## Supplied records
★ ★ ★ ★ ★ ★ ★

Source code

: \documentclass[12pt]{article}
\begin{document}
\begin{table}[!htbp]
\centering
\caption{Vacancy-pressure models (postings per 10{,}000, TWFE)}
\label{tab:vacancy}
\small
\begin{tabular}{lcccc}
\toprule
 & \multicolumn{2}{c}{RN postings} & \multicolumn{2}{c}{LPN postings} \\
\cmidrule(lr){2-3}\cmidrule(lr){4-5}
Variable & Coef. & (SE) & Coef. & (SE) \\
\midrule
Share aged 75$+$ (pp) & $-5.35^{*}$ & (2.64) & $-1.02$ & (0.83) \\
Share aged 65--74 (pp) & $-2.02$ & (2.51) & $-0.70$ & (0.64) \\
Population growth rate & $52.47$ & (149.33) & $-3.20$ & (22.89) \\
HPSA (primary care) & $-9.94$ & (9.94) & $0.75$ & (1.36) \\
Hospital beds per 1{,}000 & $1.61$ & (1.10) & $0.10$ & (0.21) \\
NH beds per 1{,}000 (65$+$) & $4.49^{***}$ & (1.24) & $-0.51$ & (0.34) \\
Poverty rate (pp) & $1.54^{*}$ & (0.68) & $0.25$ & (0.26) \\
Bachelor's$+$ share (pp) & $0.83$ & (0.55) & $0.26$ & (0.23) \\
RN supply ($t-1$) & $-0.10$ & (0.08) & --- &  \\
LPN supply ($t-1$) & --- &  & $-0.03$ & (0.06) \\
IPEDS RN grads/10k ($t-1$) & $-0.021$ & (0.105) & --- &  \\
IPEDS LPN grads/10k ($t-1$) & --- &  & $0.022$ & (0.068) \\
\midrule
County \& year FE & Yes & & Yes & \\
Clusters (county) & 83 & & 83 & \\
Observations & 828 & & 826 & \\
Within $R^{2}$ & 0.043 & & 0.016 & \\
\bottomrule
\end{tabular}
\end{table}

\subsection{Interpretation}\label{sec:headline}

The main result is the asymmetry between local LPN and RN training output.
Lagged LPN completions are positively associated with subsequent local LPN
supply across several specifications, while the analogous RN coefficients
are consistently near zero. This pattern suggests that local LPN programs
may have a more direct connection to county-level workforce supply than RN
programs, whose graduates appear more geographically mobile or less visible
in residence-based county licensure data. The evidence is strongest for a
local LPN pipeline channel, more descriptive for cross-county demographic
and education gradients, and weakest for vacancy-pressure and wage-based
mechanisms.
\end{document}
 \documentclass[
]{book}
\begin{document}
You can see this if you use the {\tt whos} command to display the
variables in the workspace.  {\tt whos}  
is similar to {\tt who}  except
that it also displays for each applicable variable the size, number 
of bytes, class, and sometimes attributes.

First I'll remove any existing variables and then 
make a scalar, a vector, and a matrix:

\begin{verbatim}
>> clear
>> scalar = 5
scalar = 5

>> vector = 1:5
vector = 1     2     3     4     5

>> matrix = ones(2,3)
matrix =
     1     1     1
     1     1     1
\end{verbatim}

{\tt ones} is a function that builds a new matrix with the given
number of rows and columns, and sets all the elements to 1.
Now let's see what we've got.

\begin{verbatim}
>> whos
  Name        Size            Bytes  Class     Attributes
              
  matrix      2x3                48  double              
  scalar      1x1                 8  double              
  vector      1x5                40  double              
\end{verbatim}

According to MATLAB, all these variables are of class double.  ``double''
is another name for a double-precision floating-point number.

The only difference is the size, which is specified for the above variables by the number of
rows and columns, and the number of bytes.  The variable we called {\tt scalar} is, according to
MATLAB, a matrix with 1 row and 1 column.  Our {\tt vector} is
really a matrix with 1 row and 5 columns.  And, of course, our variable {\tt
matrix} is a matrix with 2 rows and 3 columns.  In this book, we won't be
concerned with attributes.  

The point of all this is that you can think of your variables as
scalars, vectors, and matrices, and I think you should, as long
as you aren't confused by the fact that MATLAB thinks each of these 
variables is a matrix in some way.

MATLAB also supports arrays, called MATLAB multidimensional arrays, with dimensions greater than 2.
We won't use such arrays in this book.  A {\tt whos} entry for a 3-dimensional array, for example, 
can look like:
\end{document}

★ ★ ★ ★ ★ ★ ★

## Exercise goal
Retype the entries. Every line must match exactly.

## Answer to the exercise
Source code

: \documentclass[12pt]{article}
\begin{document}
\begin{table}[!htbp]
\centering
\caption{Vacancy-pressure models (postings per 10{,}000, TWFE)}
\label{tab:vacancy}
\small
\begin{tabular}{lcccc}
\toprule
 & \multicolumn{2}{c}{RN postings} & \multicolumn{2}{c}{LPN postings} \\
\cmidrule(lr){2-3}\cmidrule(lr){4-5}
Variable & Coef. & (SE) & Coef. & (SE) \\
\midrule
Share aged 75$+$ (pp) & $-5.35^{*}$ & (2.64) & $-1.02$ & (0.83) \\
Share aged 65--74 (pp) & $-2.02$ & (2.51) & $-0.70$ & (0.64) \\
Population growth rate & $52.47$ & (149.33) & $-3.20$ & (22.89) \\
HPSA (primary care) & $-9.94$ & (9.94) & $0.75$ & (1.36) \\
Hospital beds per 1{,}000 & $1.61$ & (1.10) & $0.10$ & (0.21) \\
NH beds per 1{,}000 (65$+$) & $4.49^{***}$ & (1.24) & $-0.51$ & (0.34) \\
Poverty rate (pp) & $1.54^{*}$ & (0.68) & $0.25$ & (0.26) \\
Bachelor's$+$ share (pp) & $0.83$ & (0.55) & $0.26$ & (0.23) \\
RN supply ($t-1$) & $-0.10$ & (0.08) & --- &  \\
LPN supply ($t-1$) & --- &  & $-0.03$ & (0.06) \\
IPEDS RN grads/10k ($t-1$) & $-0.021$ & (0.105) & --- &  \\
IPEDS LPN grads/10k ($t-1$) & --- &  & $0.022$ & (0.068) \\
\midrule
County \& year FE & Yes & & Yes & \\
Clusters (county) & 83 & & 83 & \\
Observations & 828 & & 826 & \\
Within $R^{2}$ & 0.043 & & 0.016 & \\
\bottomrule
\end{tabular}
\end{table}

\subsection{Interpretation}\label{sec:headline}

The main result is the asymmetry between local LPN and RN training output.
Lagged LPN completions are positively associated with subsequent local LPN
supply across several specifications, while the analogous RN coefficients
are consistently near zero. This pattern suggests that local LPN programs
may have a more direct connection to county-level workforce supply than RN
programs, whose graduates appear more geographically mobile or less visible
in residence-based county licensure data. The evidence is strongest for a
local LPN pipeline channel, more descriptive for cross-county demographic
and education gradients, and weakest for vacancy-pressure and wage-based
mechanisms.
\end{document}
 \documentclass[
]{book}
\begin{document}
You can see this if you use the {\tt whos} command to display the
variables in the workspace.  {\tt whos}  
is similar to {\tt who}  except
that it also displays for each applicable variable the size, number 
of bytes, class, and sometimes attributes.

First I'll remove any existing variables and then 
make a scalar, a vector, and a matrix:

\begin{verbatim}
>> clear
>> scalar = 5
scalar = 5

>> vector = 1:5
vector = 1     2     3     4     5

>> matrix = ones(2,3)
matrix =
     1     1     1
     1     1     1
\end{verbatim}

{\tt ones} is a function that builds a new matrix with the given
number of rows and columns, and sets all the elements to 1.
Now let's see what we've got.

\begin{verbatim}
>> whos
  Name        Size            Bytes  Class     Attributes
              
  matrix      2x3                48  double              
  scalar      1x1                 8  double              
  vector      1x5                40  double              
\end{verbatim}

According to MATLAB, all these variables are of class double.  ``double''
is another name for a double-precision floating-point number.

The only difference is the size, which is specified for the above variables by the number of
rows and columns, and the number of bytes.  The variable we called {\tt scalar} is, according to
MATLAB, a matrix with 1 row and 1 column.  Our {\tt vector} is
really a matrix with 1 row and 5 columns.  And, of course, our variable {\tt
matrix} is a matrix with 2 rows and 3 columns.  In this book, we won't be
concerned with attributes.  

The point of all this is that you can think of your variables as
scalars, vectors, and matrices, and I think you should, as long
as you aren't confused by the fact that MATLAB thinks each of these 
variables is a matrix in some way.

MATLAB also supports arrays, called MATLAB multidimensional arrays, with dimensions greater than 2.
We won't use such arrays in this book.  A {\tt whos} entry for a 3-dimensional array, for example, 
can look like:
\end{document}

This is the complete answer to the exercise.